++++ Exercise input ++++

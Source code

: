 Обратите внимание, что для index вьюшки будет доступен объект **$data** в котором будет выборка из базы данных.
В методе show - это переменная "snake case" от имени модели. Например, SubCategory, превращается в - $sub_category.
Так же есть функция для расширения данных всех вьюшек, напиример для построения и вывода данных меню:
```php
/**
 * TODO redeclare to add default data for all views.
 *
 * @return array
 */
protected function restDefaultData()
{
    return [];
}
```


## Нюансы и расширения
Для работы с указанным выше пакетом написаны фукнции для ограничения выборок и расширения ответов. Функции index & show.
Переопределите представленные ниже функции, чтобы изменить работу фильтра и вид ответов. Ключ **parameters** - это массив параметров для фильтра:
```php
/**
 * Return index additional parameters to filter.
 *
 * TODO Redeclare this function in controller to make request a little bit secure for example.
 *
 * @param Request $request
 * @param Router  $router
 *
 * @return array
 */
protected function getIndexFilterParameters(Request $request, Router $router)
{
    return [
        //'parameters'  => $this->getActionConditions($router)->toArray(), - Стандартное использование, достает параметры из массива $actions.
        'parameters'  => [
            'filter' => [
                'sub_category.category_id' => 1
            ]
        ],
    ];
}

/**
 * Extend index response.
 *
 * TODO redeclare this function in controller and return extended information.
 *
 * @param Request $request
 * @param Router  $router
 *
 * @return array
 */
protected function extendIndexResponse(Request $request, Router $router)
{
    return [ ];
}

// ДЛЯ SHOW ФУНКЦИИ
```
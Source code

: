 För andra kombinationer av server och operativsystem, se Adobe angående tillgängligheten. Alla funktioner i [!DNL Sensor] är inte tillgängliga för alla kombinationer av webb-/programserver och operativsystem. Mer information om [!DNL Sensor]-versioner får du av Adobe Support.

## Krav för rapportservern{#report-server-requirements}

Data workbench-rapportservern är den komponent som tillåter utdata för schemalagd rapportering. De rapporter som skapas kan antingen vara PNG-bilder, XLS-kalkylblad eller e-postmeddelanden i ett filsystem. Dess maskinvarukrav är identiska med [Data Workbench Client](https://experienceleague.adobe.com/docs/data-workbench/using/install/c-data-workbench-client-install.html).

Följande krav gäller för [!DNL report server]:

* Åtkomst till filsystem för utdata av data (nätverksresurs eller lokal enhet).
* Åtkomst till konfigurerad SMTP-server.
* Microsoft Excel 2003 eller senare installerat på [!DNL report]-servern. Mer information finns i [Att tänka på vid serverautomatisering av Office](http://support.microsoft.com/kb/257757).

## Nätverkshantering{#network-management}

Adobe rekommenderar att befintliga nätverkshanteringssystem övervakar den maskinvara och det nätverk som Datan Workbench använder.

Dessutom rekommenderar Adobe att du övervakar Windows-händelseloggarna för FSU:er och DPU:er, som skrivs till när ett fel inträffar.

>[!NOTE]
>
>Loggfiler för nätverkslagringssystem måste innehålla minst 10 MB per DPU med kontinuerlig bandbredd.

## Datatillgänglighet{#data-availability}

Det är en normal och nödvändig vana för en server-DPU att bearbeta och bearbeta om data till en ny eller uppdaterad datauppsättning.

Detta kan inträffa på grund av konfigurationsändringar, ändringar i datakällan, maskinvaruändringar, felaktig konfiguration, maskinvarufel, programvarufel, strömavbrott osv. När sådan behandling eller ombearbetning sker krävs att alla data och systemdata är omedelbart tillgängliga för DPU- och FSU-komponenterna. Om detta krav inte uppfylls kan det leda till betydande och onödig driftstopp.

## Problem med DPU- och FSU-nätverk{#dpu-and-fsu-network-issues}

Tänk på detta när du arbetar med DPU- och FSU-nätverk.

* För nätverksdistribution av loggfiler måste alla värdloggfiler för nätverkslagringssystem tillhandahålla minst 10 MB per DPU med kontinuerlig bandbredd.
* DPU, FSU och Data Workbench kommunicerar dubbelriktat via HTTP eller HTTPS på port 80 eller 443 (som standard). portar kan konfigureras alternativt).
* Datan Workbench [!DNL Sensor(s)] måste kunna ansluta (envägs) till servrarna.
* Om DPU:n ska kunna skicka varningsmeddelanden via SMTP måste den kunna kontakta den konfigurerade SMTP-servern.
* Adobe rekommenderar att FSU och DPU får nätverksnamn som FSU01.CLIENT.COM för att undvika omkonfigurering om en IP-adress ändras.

++++

## What needs to be done
The answer should consist of every entry, repeated word for word.

## Reply
Source code

: Обратите внимание, что для index вьюшки будет доступен объект **$data** в котором будет выборка из базы данных.
В методе show - это переменная "snake case" от имени модели. Например, SubCategory, превращается в - $sub_category.
Так же есть функция для расширения данных всех вьюшек, напиример для построения и вывода данных меню:
```php
/**
 * TODO redeclare to add default data for all views.
 *
 * @return array
 */
protected function restDefaultData()
{
    return [];
}
```


## Нюансы и расширения
Для работы с указанным выше пакетом написаны фукнции для ограничения выборок и расширения ответов. Функции index & show.
Переопределите представленные ниже функции, чтобы изменить работу фильтра и вид ответов. Ключ **parameters** - это массив параметров для фильтра:
```php
/**
 * Return index additional parameters to filter.
 *
 * TODO Redeclare this function in controller to make request a little bit secure for example.
 *
 * @param Request $request
 * @param Router  $router
 *
 * @return array
 */
protected function getIndexFilterParameters(Request $request, Router $router)
{
    return [
        //'parameters'  => $this->getActionConditions($router)->toArray(), - Стандартное использование, достает параметры из массива $actions.
        'parameters'  => [
            'filter' => [
                'sub_category.category_id' => 1
            ]
        ],
    ];
}

/**
 * Extend index response.
 *
 * TODO redeclare this function in controller and return extended information.
 *
 * @param Request $request
 * @param Router  $router
 *
 * @return array
 */
protected function extendIndexResponse(Request $request, Router $router)
{
    return [ ];
}

// ДЛЯ SHOW ФУНКЦИИ
```
Source code

: För andra kombinationer av server och operativsystem, se Adobe angående tillgängligheten. Alla funktioner i [!DNL Sensor] är inte tillgängliga för alla kombinationer av webb-/programserver och operativsystem. Mer information om [!DNL Sensor]-versioner får du av Adobe Support.

## Krav för rapportservern{#report-server-requirements}

Data workbench-rapportservern är den komponent som tillåter utdata för schemalagd rapportering. De rapporter som skapas kan antingen vara PNG-bilder, XLS-kalkylblad eller e-postmeddelanden i ett filsystem. Dess maskinvarukrav är identiska med [Data Workbench Client](https://experienceleague.adobe.com/docs/data-workbench/using/install/c-data-workbench-client-install.html).

Följande krav gäller för [!DNL report server]:

* Åtkomst till filsystem för utdata av data (nätverksresurs eller lokal enhet).
* Åtkomst till konfigurerad SMTP-server.
* Microsoft Excel 2003 eller senare installerat på [!DNL report]-servern. Mer information finns i [Att tänka på vid serverautomatisering av Office](http://support.microsoft.com/kb/257757).

## Nätverkshantering{#network-management}

Adobe rekommenderar att befintliga nätverkshanteringssystem övervakar den maskinvara och det nätverk som Datan Workbench använder.

Dessutom rekommenderar Adobe att du övervakar Windows-händelseloggarna för FSU:er och DPU:er, som skrivs till när ett fel inträffar.

>[!NOTE]
>
>Loggfiler för nätverkslagringssystem måste innehålla minst 10 MB per DPU med kontinuerlig bandbredd.

## Datatillgänglighet{#data-availability}

Det är en normal och nödvändig vana för en server-DPU att bearbeta och bearbeta om data till en ny eller uppdaterad datauppsättning.

Detta kan inträffa på grund av konfigurationsändringar, ändringar i datakällan, maskinvaruändringar, felaktig konfiguration, maskinvarufel, programvarufel, strömavbrott osv. När sådan behandling eller ombearbetning sker krävs att alla data och systemdata är omedelbart tillgängliga för DPU- och FSU-komponenterna. Om detta krav inte uppfylls kan det leda till betydande och onödig driftstopp.

## Problem med DPU- och FSU-nätverk{#dpu-and-fsu-network-issues}

Tänk på detta när du arbetar med DPU- och FSU-nätverk.

* För nätverksdistribution av loggfiler måste alla värdloggfiler för nätverkslagringssystem tillhandahålla minst 10 MB per DPU med kontinuerlig bandbredd.
* DPU, FSU och Data Workbench kommunicerar dubbelriktat via HTTP eller HTTPS på port 80 eller 443 (som standard). portar kan konfigureras alternativt).
* Datan Workbench [!DNL Sensor(s)] måste kunna ansluta (envägs) till servrarna.
* Om DPU:n ska kunna skicka varningsmeddelanden via SMTP måste den kunna kontakta den konfigurerade SMTP-servern.
* Adobe rekommenderar att FSU och DPU får nätverksnamn som FSU01.CLIENT.COM för att undvika omkonfigurering om en IP-adress ändras.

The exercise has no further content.